A Washington Mutual Inc director resigned on Tuesday under pressure from shareholders who have faulted the company for its declining market value amid a sharp housing downturn.

Mary Pugh, 48, who served on WaMu's board of directors for nine years and as Chair of its Finance Committee for three years, resigned from the board Kerry Killinger, CEO, said during the bank's annual shareholders meeting.

WaMu – as the bank is known – announced an agreement last week to raise $7 billion in capital by selling new stock to strengthen the company's balance sheet. The move, however, will dilute the value of current shares.

Shares fell more than 8 percent after the capital raising move last week.

During the meeting, shareholders re-elected the rest of the eligible board members, according to a preliminary count. Shareholders also voted to separate the jobs of chairman and CEO by a tally of 51 percent.
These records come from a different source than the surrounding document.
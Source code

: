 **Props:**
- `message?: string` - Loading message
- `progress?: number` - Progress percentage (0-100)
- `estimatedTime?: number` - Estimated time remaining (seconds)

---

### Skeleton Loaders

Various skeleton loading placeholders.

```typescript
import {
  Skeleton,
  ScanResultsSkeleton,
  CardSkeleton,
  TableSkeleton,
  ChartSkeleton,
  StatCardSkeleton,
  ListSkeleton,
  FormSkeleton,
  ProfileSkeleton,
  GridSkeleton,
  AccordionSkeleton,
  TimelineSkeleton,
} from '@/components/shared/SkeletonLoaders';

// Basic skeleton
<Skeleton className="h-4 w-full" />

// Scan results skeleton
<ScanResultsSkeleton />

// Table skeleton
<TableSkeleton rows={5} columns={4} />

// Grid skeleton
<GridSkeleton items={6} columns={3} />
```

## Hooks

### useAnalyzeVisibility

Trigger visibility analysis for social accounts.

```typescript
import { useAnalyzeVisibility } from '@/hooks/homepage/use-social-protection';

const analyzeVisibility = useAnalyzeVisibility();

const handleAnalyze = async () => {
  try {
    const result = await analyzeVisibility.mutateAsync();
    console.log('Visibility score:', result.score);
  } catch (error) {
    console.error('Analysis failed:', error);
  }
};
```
During the meeting, Killinger said the company will revise the company's 2008 executive bonus plan which has been criticized for not taking into account the bank's mortgage related losses.

CtW, a pension fund with shares in the bank, had called for shareholders to withhold their votes for Pugh and fellow director James Stever, who heads the company's human resources committee. Stever was re-elected.

We commend Washington Mutual's board for promptly accepting Ms. Pugh's resignation and urge them to also demand the resignation of any other directors who fail to win majority shareholder support, said CtW in a statement.

The company also released its first quarter results today, announcing it lost $1.1 billion, or $1.40 per share. Shares rose 31 cents, or 3 percent, to close at $10.66.